Villaggi di pescatori in Puglia: itinerario autentico e sapori
L’itinerario più autentico per scoprire i villaggi di pescatori in Puglia parte da Polignano a Mare, passa per Monopoli, Ostuni e termina a Otranto, includendo tappe gastronomiche che mettono in scena il pescato del giorno e le ricette tramandate di generazione in generazione.
Partendo da Firenze la scelta più pratica è il treno a grande velocità fino a Bari; il viaggio dura circa cinque ore e permette di arrivare con i bagagli leggeri, senza lo stress del volo. Da Bari, il treno regionale scende a Monopoli, dove è possibile prendere un autobus locale verso Polignano a Mare. Per chi preferisce la libertà assoluta, il noleggio di uno scooter o di un’auto è fattibile: le strade costiere sono strette ma ben segnalate, e un’auto consente di gestire al meglio gli spostamenti tra le piccole baie e le riserve marine. Una volta nella zona, il trasporto pubblico è limitato: gli autobus collegano i principali paesi, ma la frequenza è bassa fuori dall’alta stagione, quindi il veicolo privato rimane la soluzione più efficiente.
Il tempo ideale per percorrere l’intero ciclo è di cinque o sei giorni, così da dedicare almeno un giorno intero a ciascuna località. A Polignano la mattina è dedicata alla passeggiata sul ponte dei 21 archi e a un caffè al bar del porto, mentre il pomeriggio si può gustare una frittura di calamari appena pescati in una trattoria a conduzione familiare. A Monopoli è imperdibile il mercato del pesce al mattino presto: arrivare prima delle otto per assistere all’asta dei pescatori, poi scegliere il pesce più fresco e portarlo direttamente al banco del bistro “L’Ancora”. A Ostuni, nonostante la fama di “città bianca”, il vero cuore marittimo è il borgo di Torre Vado, dove si trovano le osterie più rustiche e le scogliere dove i pescatori scaricano il pescato del giorno. Infine Otranto offre non solo il castello aragonese ma anche il piccolo molo di pescatori dove è possibile assaggiare il “baccalà alla salentina” in un locale quasi invisibile ai turisti di massa.
Il budget si colloca nella fascia medio: le sistemazioni in B&B o agriturismi di famiglia costano intorno ai cinquanta euro a notte, i pasti in trattorie locali variano tra quindici e venti euro per persona, e il noleggio di uno scooter o di un’auto si aggira su venti euro al giorno. Con un po’ di flessibilità è possibile ridurre i costi scegliendo alloggi più rustici o condividendo la macchina con altri viaggiatori incontrati lungo il percorso.
Una delusione ricorrente è la scarsa disponibilità di parcheggi vicino al centro storico di Polignano durante il weekend: molti spazi privati sono riservati ai residenti e le multe sono applicate senza preavviso. Inoltre, le connessioni internet in alcuni villaggi sono più lente di quanto ci si aspetti, il che può rendere difficile aggiornare le foto o consultare mappe online.
Un consiglio che non appare nelle guide mainstream è quello di far scendere dall’autobus proprio davanti al “cancello verde” di Monopoli, dove un agricoltore locale vende al mercato del sabato dei pomodori di cerasola coltivati in serra a poca distanza dal mare. Acquistandoli, si può preparare una salsa fresca da accompagnare al pesce appena acquistato, creando un abbinamento unico che unisce terra e mare in un piatto che i turisti raramente provano. Un’altra astuzia è chiedere al pescatore del molo di Torre Vado di indicare le “ore delle maree” per quando l’acqua è più limpida: in quei momenti le conchiglie sul fondale sono più lucenti e le escursioni di snorkeling diventano davvero spettacolari, senza dover pagare tour organizzati.

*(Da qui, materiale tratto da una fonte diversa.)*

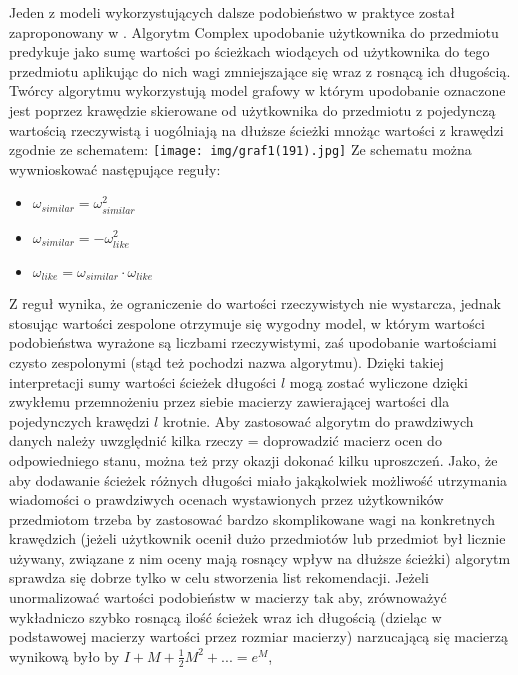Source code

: \documentclass{pracamgr}
\begin{document}
    Jeden z modeli wykorzystujących dalsze podobieństwo w praktyce został zaproponowany w \cite{205}. Algorytm Complex upodobanie użytkownika do przedmiotu
    predykuje jako sumę wartości po ścieżkach wiodących od użytkownika do tego przedmiotu aplikując do nich wagi zmniejszające się wraz z rosnącą ich długością.
    Twórcy algorytmu wykorzystują model grafowy w którym upodobanie oznaczone jest poprzez krawędzie skierowane
    od użytkownika do przedmiotu z pojedynczą wartością rzeczywistą i uogólniają na dłuższe ścieżki mnożąc wartości z krawędzi zgodnie ze schematem:\newline
     \texttt{[image: img/graf1(191).jpg]}\newline
    Ze schematu można wywnioskować następujące reguły:
    \begin{itemize}\itemsep1pt \parskip0pt 
     \item $\omega_{similar}=\omega^2_{similar}$    
     \item $\omega_{similar}=-\omega^2_{like}$
     \item $\omega_{like}=\omega_{similar}\cdot\omega_{like}$
    \end{itemize}
    Z reguł wynika, że ograniczenie do wartości rzeczywistych nie wystarcza, jednak stosując wartości zespolone otrzymuje się wygodny model,
    w którym wartości podobieństwa wyrażone są liczbami rzeczywistymi, zaś upodobanie wartościami czysto zespolonymi (stąd też pochodzi nazwa algorytmu).
    Dzięki takiej interpretacji sumy wartości ścieżek długości $l$ mogą zostać wyliczone dzięki zwykłemu przemnożeniu przez siebie macierzy zawierającej
    wartości dla pojedynczych krawędzi $l$ krotnie.\newline
    Aby zastosować algorytm do prawdziwych danych należy uwzględnić kilka rzeczy = doprowadzić macierz ocen do odpowiedniego stanu,
    można też przy okazji dokonać kilku uproszczeń.
    Jako, że aby dodawanie ścieżek różnych długości miało jakąkolwiek możliwość utrzymania wiadomości
    o prawdziwych ocenach wystawionych przez użytkowników przedmiotom trzeba by zastosować bardzo skomplikowane wagi na konkretnych krawędzich
    (jeżeli użytkownik ocenił dużo przedmiotów lub przedmiot był licznie używany, związane z nim oceny mają rosnący wpływ na dłuższe ścieżki)
    algorytm sprawdza się dobrze tylko w celu stworzenia list rekomendacji.
    Jeżeli unormalizować wartości podobieństw w macierzy tak aby, zrównoważyć wykładniczo szybko rosnącą ilość ścieżek wraz ich długością
    (dzieląc w podstawowej macierzy wartości przez rozmiar macierzy) narzucającą się macierzą wynikową było by $I+M+\frac{1}{2}M^2+...=e^{M}$,
\end{document}
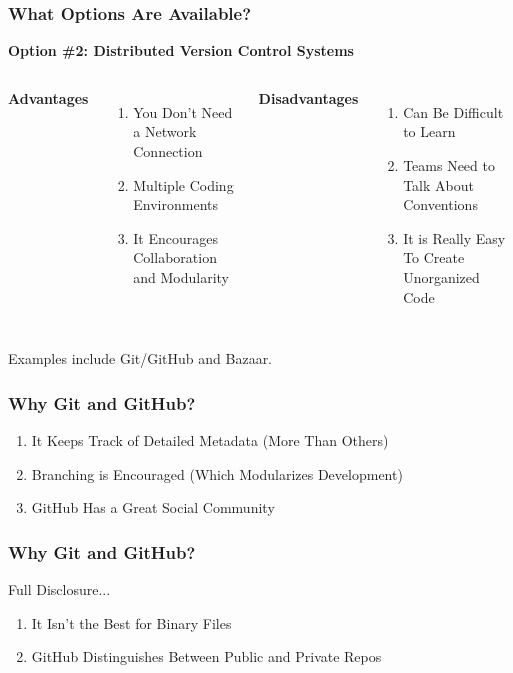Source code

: \begin{frame}
\frametitle{\large{What Options Are Available?}}
\textbf{Option \#2: Distributed Version Control Systems}
\vspace{8mm}
\begin{columns}[c]
\column{2in}
{\small \textbf{Advantages}}
\begin{enumerate}
\small
\item You Don't Need a Network Connection
\item Multiple Coding Environments
\item It Encourages Collaboration and Modularity
\end{enumerate}
\column{2in}
{\small \textbf{Disadvantages}}
\begin{enumerate}
\small
\item Can Be Difficult to Learn
\item Teams Need to Talk About Conventions
\item It is Really Easy To Create Unorganized Code 
\end{enumerate}
\end{columns}
\vspace{5mm}
{\small Examples include Git/GitHub and Bazaar.}
\end{frame}

\begin{frame}
\frametitle{\large{Why Git and GitHub?}}
\begin{enumerate}
\item It Keeps Track of Detailed Metadata (More Than Others)
\item Branching is Encouraged (Which Modularizes Development)
\item GitHub Has a Great Social Community
\end{enumerate}
\end{frame}

\begin{frame}
\frametitle{\large{Why Git and GitHub?}}
Full Disclosure...
\begin{enumerate}
\item It Isn't the Best for Binary Files
\item GitHub Distinguishes Between Public and Private Repos
\end{enumerate}
\end{frame}

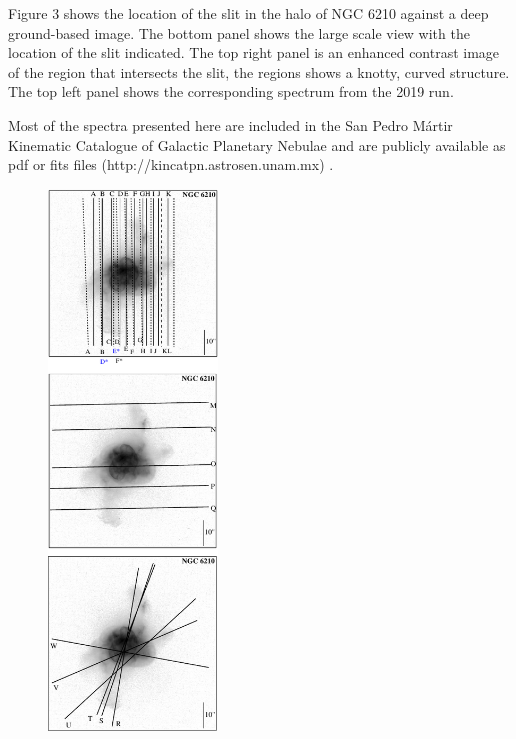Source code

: \documentclass[useAMS, usenatbib]{mnras}
\begin{document}
Figure 3 shows the location of the slit in the halo of NGC 6210  against a deep ground-based image. The bottom panel shows the large scale view with the location of the slit indicated. The top right panel is an enhanced contrast image of the region that intersects the slit, the regions shows a knotty, curved structure. The top left panel shows the corresponding spectrum from the 2019 run.


Most of the spectra presented here are included in the San Pedro M\'artir Kinematic Catalogue of Galactic Planetary Nebulae and are publicly available as pdf or fits files (http://kincatpn.astrosen.unam.mx)
\citep{Lopez:2012a}.

 \begin{figure}
\centering
  \includegraphics[width=0.4\textwidth]{tere-figs/Figure-i+s}
  \caption{ }
\end{figure}
\end{document}
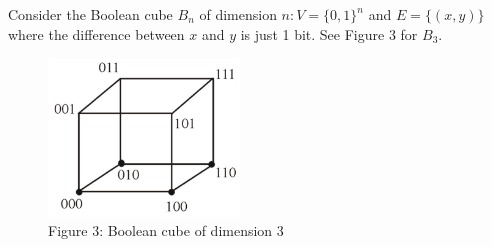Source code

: \begin{problem}[30 points] Consider the Boolean cube $B_n$ of dimension $n: V=\{0,1\}^n$ and $E=\{(x,y)\}$ where the difference between $x$ and $y$ is just 1 bit. See Figure 3 for $B_3$.
\end{problem}
\begin{figure}[H]
	\centering
	\includegraphics[width=2in]{images/p2.png}\\
	Figure 3: Boolean cube of dimension 3
\end{figure}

In sintesi, l’autentico viaggio nei villaggi di pescatori pugliesi richiede un po’ di pianificazione, una buona dose di curiosità per le piccole strade e la volontà di allontanarsi dalle rotte turistiche più battute. Quando si riesce a coniugare la semplicità dei sapori locali con il contatto diretto con chi vive di mare, l’esperienza rimane impressa per la sua genuinità e per il senso di scoperta che raramente si trova nei percorsi più commerciali.